» **YOUR ASSIGNMENT**: Say only how many lines in the entries below contain the word "uploads".

Stored items:
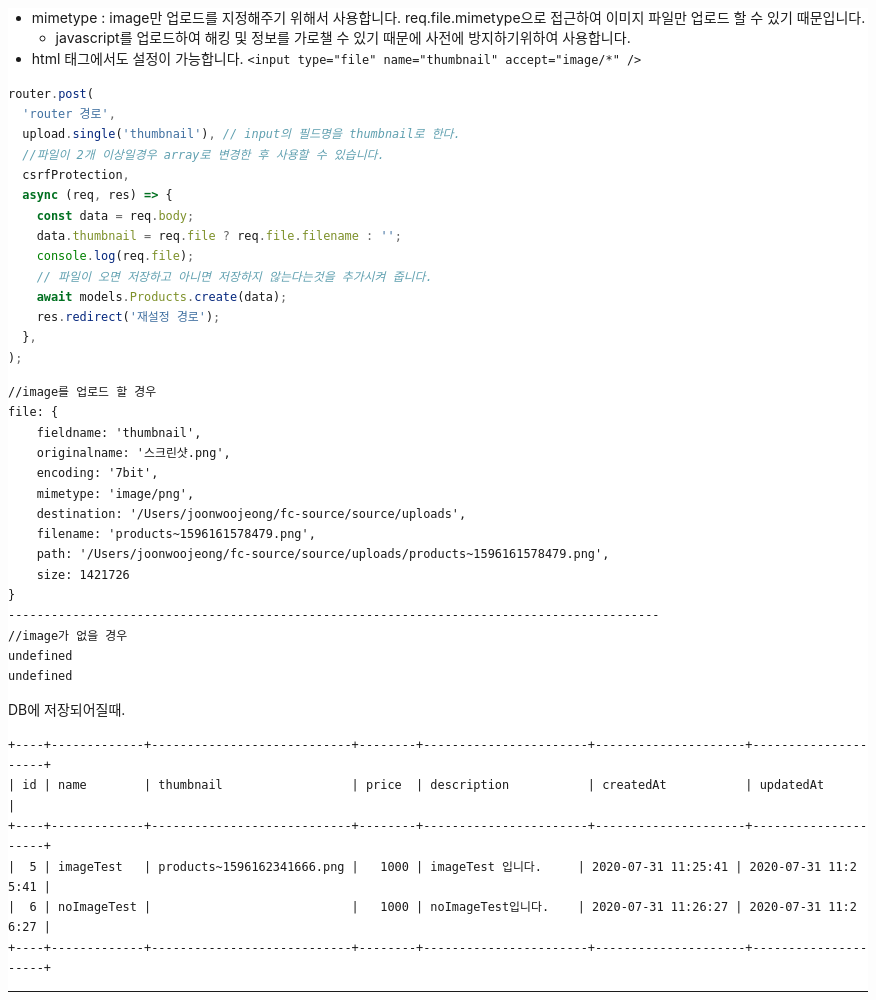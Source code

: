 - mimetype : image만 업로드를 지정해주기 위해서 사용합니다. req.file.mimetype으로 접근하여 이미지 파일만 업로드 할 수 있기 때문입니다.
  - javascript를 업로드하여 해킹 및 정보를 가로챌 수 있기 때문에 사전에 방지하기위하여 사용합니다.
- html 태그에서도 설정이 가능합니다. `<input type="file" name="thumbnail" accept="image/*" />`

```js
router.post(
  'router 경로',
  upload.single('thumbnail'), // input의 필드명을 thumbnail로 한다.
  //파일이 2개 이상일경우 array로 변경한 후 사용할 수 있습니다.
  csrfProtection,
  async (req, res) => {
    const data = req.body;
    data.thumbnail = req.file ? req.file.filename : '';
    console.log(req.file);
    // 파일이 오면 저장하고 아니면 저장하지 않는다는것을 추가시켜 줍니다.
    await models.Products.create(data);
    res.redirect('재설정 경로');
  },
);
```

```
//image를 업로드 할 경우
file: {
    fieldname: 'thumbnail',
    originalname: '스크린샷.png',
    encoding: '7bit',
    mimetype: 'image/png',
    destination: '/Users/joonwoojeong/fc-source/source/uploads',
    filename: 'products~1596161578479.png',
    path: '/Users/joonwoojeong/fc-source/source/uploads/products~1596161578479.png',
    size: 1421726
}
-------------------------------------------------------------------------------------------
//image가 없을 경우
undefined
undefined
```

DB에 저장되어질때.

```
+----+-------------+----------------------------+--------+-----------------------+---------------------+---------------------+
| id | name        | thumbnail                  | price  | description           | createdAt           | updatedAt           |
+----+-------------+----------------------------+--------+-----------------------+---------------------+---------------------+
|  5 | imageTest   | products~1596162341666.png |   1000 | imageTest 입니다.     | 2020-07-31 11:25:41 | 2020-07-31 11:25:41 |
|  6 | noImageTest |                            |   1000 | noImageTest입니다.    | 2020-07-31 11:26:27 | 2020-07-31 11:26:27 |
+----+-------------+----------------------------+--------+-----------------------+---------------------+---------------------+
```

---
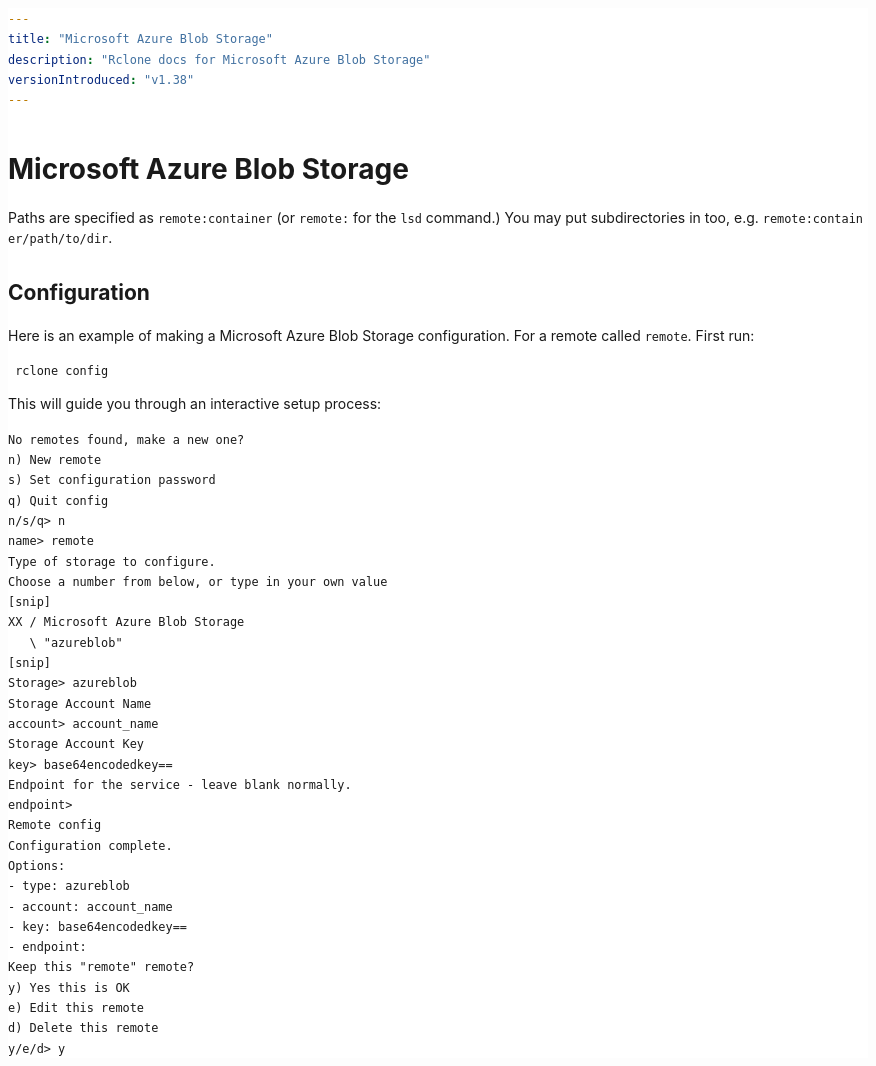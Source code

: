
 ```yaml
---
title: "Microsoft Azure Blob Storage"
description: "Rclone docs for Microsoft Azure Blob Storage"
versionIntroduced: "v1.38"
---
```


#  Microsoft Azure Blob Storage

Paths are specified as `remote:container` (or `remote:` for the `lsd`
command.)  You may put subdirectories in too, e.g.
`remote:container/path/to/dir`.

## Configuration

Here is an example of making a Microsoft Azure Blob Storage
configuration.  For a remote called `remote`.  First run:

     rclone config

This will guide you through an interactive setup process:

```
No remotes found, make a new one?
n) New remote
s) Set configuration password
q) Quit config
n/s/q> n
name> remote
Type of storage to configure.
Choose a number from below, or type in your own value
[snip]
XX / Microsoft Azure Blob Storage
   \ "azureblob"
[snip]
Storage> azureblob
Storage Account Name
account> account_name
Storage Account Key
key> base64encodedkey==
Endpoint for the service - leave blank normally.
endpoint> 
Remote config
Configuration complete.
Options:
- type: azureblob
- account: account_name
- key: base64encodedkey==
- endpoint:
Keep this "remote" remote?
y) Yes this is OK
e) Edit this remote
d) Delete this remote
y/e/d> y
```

» **COMPLETED TASK**: 2